#### Records to process:
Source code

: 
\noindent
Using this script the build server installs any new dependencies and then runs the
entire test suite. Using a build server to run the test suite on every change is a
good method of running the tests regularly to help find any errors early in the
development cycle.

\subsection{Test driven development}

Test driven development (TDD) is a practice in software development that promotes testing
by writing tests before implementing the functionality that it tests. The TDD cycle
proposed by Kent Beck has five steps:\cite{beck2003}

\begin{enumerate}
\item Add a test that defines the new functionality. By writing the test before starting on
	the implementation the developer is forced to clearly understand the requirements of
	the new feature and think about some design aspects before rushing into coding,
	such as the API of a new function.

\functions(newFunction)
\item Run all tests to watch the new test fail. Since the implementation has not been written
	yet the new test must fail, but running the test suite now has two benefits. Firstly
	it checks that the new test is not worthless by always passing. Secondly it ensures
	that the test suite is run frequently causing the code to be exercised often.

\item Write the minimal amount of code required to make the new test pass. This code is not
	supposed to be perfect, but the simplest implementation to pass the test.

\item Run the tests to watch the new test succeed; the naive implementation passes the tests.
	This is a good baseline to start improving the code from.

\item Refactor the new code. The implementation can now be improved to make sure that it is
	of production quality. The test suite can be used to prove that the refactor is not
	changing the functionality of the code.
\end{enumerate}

#### What this task involves:
Reproduce, word for word, the line containing "proposed by Kent" along with every later line of the listing, and leave out all earlier lines.

#### Exercise output:
proposed by Kent Beck has five steps:\cite{beck2003}

\begin{enumerate}
\item Add a test that defines the new functionality. By writing the test before starting on
	the implementation the developer is forced to clearly understand the requirements of
	the new feature and think about some design aspects before rushing into coding,
	such as the API of a new function.

\functions(newFunction)
\item Run all tests to watch the new test fail. Since the implementation has not been written
	yet the new test must fail, but running the test suite now has two benefits. Firstly
	it checks that the new test is not worthless by always passing. Secondly it ensures
	that the test suite is run frequently causing the code to be exercised often.

\item Write the minimal amount of code required to make the new test pass. This code is not
	supposed to be perfect, but the simplest implementation to pass the test.

\item Run the tests to watch the new test succeed; the naive implementation passes the tests.
	This is a good baseline to start improving the code from.

\item Refactor the new code. The implementation can now be improved to make sure that it is
	of production quality. The test suite can be used to prove that the refactor is not
	changing the functionality of the code.
\end{enumerate}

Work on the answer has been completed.